05 - ECON 326: Interactions and Non-linear Terms in Regressions

introduction

econ 326

multiple regression

regression

collinearity

controls

heteroskedasticity

How do we specific non-linear models? Why would we want to do so? This notebooks covers non-linear and interaction models, including marginal effects and related issues.

Author

COMET Team
Emrul Hasan, Jonah Heyl, Shiming Wu, William Co, Jonathan Graves

Published

8 December 2022

Outline

Prerequisites

Multiple regression
Simple regression
Data analysis and introduction

Outcomes

In this worksheet, you will learn:

How to incorporate interaction terms into a regression analysis
How to interpret models with interaction terms
How to create models which include non-linear terms
How to compute simple marginal effects for models with non-linear terms
How to explain polynomial regressions as approximations to a non-linear regression function

Notes

¹Statistics Canada, Survey of Financial Security, 2019, 2021. Reproduced and distributed on an “as is” basis with the permission of Statistics Canada.Adapted from Statistics Canada, Survey of Financial Security, 2019, 2021. This does not constitute an endorsement by Statistics Canada of this product.
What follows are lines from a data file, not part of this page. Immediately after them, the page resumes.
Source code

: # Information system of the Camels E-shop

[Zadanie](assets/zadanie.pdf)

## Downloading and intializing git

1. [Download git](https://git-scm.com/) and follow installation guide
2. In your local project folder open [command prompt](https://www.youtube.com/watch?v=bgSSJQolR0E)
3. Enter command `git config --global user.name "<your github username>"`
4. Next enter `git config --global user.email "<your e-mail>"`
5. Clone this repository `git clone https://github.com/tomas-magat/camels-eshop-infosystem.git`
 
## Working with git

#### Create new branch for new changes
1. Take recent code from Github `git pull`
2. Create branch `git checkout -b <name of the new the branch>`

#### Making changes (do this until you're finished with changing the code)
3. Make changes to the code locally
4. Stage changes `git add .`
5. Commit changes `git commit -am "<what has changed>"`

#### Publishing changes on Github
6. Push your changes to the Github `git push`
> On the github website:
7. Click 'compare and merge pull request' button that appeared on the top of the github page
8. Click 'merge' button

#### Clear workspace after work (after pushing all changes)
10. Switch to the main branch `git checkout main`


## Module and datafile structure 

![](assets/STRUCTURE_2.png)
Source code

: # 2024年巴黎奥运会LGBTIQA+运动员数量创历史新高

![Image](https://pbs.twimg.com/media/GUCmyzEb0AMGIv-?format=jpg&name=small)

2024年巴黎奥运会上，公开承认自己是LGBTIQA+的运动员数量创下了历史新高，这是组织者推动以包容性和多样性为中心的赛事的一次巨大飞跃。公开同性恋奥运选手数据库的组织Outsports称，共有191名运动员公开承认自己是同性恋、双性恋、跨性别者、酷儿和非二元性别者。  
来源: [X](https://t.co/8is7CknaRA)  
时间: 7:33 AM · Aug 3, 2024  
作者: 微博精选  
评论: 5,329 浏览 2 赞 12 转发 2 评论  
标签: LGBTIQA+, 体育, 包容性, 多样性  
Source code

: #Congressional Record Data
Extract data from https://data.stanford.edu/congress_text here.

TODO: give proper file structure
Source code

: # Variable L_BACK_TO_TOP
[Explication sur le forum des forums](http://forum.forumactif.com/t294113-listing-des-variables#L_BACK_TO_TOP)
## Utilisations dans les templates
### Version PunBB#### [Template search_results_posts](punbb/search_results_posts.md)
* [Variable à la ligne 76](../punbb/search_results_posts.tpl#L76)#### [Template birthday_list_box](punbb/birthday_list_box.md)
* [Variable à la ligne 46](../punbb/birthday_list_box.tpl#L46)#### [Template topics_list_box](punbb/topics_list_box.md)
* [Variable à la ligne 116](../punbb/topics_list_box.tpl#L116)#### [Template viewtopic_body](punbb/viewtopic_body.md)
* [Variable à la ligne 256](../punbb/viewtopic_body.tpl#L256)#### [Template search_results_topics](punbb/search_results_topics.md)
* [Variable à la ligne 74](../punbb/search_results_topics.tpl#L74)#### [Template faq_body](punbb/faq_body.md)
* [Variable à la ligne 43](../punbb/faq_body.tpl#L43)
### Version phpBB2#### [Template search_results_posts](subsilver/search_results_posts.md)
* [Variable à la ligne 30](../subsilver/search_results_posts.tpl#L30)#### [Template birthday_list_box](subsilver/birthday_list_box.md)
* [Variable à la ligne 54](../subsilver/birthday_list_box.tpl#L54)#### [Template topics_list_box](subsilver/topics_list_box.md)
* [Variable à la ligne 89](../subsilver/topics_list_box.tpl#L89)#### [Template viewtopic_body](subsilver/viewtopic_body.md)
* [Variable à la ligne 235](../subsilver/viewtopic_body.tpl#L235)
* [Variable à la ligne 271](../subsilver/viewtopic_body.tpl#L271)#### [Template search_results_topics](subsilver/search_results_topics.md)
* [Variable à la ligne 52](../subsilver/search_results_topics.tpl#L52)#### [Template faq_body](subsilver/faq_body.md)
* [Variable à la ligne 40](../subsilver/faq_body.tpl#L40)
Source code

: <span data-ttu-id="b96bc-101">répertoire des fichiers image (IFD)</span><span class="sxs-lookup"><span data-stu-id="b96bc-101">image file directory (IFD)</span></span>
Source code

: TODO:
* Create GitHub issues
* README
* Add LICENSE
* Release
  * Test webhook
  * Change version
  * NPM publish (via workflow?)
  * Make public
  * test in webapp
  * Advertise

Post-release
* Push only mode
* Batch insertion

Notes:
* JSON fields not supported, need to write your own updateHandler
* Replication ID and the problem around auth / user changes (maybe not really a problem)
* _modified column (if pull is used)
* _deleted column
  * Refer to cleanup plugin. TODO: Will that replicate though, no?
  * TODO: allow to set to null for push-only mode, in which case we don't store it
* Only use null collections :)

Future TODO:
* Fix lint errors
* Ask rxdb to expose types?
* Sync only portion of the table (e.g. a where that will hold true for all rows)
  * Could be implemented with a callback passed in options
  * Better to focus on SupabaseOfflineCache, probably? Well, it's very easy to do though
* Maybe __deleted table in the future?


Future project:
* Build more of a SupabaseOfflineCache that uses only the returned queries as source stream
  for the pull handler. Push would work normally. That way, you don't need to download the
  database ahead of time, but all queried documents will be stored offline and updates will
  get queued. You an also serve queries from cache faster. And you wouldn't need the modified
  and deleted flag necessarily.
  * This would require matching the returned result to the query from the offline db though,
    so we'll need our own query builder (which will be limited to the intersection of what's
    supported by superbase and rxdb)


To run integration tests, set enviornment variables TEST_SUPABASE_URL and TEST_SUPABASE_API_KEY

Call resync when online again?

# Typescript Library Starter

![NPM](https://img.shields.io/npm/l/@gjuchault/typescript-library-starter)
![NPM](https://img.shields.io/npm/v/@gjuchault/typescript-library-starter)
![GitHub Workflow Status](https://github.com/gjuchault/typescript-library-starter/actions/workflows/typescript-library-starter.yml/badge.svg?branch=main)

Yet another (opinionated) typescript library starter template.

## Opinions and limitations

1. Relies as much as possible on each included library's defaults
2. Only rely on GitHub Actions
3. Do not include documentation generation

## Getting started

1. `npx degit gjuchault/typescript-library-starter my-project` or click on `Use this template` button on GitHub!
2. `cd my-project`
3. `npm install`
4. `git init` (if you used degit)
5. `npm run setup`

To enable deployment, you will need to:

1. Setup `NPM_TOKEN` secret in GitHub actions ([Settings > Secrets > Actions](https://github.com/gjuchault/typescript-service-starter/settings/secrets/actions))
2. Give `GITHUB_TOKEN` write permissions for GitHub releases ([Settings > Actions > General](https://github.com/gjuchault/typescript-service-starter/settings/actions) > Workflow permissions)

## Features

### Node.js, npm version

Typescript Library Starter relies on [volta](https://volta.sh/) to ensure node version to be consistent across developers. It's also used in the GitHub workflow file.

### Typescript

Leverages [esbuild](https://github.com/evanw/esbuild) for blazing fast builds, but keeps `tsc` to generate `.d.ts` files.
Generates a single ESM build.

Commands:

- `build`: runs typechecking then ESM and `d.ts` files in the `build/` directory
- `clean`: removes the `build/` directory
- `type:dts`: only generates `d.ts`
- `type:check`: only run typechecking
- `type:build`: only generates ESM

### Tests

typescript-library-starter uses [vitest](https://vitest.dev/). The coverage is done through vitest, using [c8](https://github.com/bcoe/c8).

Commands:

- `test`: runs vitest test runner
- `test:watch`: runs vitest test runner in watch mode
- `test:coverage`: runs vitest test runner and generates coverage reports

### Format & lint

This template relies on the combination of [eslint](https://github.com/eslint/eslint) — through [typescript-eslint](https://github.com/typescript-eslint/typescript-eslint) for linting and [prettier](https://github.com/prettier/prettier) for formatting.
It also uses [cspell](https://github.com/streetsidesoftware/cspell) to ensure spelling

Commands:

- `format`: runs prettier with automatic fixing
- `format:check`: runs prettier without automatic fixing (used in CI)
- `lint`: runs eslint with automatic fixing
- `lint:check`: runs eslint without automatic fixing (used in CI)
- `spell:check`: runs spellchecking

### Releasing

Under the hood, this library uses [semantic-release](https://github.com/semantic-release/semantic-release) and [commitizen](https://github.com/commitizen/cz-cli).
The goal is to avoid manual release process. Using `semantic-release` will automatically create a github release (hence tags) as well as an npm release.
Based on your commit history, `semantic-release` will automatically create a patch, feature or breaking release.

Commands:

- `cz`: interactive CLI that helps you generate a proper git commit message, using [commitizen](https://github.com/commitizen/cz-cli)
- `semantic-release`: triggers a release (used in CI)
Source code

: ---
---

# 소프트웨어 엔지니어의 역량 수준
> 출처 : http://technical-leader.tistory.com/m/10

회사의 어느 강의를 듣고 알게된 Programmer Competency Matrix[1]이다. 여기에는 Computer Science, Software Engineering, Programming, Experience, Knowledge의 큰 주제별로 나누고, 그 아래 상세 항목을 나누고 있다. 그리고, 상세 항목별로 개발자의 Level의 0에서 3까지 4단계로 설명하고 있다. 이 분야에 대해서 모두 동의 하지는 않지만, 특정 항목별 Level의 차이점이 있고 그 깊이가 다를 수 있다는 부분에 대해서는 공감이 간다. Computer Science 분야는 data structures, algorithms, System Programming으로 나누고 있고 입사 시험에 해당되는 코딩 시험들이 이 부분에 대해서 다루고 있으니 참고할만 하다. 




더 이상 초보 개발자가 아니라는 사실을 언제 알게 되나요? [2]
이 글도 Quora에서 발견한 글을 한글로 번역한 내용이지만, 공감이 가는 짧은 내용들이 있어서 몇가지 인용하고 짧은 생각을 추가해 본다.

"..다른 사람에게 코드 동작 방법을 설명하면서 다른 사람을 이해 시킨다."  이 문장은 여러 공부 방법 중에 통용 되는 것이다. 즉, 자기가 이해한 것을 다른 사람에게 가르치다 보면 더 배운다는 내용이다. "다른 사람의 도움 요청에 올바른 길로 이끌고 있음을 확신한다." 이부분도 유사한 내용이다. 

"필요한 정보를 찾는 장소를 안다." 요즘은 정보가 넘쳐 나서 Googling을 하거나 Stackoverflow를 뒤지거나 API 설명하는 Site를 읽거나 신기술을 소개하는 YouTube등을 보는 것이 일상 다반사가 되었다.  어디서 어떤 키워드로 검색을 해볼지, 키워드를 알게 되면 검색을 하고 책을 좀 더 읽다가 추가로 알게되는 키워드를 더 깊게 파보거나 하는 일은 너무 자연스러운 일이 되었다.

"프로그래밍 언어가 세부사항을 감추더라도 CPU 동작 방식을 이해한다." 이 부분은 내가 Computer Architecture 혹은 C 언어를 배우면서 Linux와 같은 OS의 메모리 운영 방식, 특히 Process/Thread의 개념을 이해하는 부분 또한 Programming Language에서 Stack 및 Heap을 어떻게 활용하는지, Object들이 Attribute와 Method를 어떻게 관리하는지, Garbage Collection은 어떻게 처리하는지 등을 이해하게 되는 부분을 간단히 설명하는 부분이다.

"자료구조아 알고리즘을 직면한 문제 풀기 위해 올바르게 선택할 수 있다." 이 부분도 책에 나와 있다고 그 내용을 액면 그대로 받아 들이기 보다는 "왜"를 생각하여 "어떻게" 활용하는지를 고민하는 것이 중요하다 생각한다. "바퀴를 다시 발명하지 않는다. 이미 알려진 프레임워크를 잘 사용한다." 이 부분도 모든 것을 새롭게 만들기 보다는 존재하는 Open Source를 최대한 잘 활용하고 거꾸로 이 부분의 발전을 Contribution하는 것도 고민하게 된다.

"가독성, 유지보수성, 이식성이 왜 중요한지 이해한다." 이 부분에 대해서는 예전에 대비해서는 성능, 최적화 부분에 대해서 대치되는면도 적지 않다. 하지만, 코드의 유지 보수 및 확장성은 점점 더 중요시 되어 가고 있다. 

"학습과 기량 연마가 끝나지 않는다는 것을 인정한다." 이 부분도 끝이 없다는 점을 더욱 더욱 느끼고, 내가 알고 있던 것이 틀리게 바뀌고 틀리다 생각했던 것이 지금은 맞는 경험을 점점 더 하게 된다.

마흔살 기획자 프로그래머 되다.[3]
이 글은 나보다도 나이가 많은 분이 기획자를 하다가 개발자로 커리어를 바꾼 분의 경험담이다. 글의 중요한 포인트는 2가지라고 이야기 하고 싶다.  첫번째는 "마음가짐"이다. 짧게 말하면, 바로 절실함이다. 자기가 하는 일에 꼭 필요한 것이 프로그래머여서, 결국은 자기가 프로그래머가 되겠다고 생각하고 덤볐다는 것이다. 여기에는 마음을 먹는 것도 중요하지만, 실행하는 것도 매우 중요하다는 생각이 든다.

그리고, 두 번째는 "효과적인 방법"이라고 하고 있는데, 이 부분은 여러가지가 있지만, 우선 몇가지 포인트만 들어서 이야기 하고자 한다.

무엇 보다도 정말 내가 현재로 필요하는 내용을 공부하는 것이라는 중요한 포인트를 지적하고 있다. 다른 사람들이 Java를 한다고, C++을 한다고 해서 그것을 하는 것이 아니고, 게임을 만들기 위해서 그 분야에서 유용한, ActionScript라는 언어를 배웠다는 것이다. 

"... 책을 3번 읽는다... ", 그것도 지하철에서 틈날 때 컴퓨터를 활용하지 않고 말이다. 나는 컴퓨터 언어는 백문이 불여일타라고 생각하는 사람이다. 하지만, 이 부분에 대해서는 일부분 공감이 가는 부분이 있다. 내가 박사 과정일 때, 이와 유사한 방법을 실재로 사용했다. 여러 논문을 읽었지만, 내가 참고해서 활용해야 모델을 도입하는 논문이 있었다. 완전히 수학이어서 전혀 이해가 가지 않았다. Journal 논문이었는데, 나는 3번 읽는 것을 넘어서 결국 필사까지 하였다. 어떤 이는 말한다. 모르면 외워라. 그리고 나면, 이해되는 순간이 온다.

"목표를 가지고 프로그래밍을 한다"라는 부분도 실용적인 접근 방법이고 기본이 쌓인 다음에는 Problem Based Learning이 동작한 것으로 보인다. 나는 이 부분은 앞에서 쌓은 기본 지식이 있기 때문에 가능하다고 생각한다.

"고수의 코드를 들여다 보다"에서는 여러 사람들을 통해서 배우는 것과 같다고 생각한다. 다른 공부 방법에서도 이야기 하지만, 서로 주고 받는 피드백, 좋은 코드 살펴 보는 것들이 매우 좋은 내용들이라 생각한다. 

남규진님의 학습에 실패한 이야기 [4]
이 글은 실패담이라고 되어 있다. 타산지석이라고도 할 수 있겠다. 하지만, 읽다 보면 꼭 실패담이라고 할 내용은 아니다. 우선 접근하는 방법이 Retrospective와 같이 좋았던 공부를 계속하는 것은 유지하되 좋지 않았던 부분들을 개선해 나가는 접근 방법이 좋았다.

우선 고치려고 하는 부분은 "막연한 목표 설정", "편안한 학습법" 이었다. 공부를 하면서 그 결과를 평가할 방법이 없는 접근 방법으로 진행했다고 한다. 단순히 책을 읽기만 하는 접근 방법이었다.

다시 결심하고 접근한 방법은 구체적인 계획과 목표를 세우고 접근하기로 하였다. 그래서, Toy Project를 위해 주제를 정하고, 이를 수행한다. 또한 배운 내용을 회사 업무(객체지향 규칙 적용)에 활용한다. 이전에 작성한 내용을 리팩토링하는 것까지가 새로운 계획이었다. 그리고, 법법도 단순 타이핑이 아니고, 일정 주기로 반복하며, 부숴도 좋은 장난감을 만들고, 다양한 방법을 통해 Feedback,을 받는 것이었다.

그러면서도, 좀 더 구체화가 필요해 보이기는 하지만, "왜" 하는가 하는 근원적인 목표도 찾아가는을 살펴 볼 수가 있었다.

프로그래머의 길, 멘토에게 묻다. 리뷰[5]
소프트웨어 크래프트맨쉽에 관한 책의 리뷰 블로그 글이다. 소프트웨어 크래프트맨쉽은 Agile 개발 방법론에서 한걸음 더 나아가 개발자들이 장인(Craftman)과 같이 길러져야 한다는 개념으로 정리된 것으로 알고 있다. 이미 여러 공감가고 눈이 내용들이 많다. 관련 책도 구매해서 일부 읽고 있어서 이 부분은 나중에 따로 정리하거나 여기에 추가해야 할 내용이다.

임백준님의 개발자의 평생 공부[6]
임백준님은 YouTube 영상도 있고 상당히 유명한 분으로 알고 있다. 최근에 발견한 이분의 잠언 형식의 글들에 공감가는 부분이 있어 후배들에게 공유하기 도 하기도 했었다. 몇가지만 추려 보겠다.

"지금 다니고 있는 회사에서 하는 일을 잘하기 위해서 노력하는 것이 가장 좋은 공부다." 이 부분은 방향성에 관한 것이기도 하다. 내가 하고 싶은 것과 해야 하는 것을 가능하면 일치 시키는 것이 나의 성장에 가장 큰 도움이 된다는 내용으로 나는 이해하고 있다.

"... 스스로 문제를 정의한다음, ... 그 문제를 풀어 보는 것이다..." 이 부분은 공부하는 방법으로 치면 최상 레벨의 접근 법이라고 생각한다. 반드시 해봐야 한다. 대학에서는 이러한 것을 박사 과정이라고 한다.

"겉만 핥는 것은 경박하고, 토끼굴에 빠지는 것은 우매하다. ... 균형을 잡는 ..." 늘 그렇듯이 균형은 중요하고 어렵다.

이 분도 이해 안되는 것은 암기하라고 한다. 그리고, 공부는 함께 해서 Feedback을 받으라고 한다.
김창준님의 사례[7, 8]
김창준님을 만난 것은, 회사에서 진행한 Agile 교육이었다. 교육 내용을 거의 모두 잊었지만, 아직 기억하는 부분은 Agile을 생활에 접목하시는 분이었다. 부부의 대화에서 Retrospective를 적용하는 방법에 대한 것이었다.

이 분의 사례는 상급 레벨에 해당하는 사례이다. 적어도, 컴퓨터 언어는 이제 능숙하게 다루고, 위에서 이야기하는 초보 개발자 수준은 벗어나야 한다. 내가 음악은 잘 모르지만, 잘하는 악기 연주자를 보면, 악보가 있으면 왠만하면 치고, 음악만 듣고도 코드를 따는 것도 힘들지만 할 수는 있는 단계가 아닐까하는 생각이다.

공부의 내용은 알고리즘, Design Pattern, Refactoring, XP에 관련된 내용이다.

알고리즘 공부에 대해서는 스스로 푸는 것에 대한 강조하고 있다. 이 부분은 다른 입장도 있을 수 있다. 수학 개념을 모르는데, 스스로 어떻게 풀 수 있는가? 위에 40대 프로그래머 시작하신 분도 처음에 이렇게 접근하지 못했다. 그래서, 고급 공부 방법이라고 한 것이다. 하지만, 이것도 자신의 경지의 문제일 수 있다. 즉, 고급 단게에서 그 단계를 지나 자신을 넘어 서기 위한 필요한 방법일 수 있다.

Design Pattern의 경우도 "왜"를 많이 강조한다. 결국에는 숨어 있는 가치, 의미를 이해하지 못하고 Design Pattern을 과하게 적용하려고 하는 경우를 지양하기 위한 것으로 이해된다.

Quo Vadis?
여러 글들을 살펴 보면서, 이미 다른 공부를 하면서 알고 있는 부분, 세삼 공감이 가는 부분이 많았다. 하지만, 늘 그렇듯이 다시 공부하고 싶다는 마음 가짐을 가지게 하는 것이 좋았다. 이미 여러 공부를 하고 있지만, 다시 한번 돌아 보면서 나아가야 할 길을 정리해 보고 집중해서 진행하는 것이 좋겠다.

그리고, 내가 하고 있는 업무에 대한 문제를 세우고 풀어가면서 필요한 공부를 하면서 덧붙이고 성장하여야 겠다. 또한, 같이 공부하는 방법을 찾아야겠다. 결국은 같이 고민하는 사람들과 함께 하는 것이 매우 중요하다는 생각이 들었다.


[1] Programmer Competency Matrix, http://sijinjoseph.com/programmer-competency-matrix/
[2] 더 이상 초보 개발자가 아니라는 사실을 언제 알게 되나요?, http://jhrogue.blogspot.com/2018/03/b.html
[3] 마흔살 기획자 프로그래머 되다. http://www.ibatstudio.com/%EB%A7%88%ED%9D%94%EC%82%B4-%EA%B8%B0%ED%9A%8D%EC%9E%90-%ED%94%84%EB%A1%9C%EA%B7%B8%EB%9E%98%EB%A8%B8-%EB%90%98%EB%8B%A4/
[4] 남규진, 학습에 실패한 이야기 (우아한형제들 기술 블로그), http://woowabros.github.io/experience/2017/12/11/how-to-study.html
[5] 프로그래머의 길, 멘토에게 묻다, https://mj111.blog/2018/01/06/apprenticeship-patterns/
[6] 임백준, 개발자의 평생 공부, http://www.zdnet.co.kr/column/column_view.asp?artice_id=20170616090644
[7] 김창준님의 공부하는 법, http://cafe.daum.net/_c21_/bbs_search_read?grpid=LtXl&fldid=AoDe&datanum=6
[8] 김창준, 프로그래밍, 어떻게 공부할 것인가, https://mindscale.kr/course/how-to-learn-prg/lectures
²Stargazer package is due to: Hlavac, Marek (2022). stargazer: Well-Formatted Regression and Summary Statistics Tables. R package version 5.2.3. https://cran.r-project.org/web/packages/stargazer/index.html

library(tidyverse)
library(haven)
library(dplyr)
library(scales)
library(stargazer)
library(car)

source("functions5.r")

SFS_data <- read_dta("../datasets/SFS_2019_Eng.dta")
SFS_data <- clean_up_data()

Part 1: Interactions in Regression Models

One of the most common extensions to multiple regression models is to include interaction terms. What is an interaction term? It’s basically a term which represents the product of two (or more) variables in a model.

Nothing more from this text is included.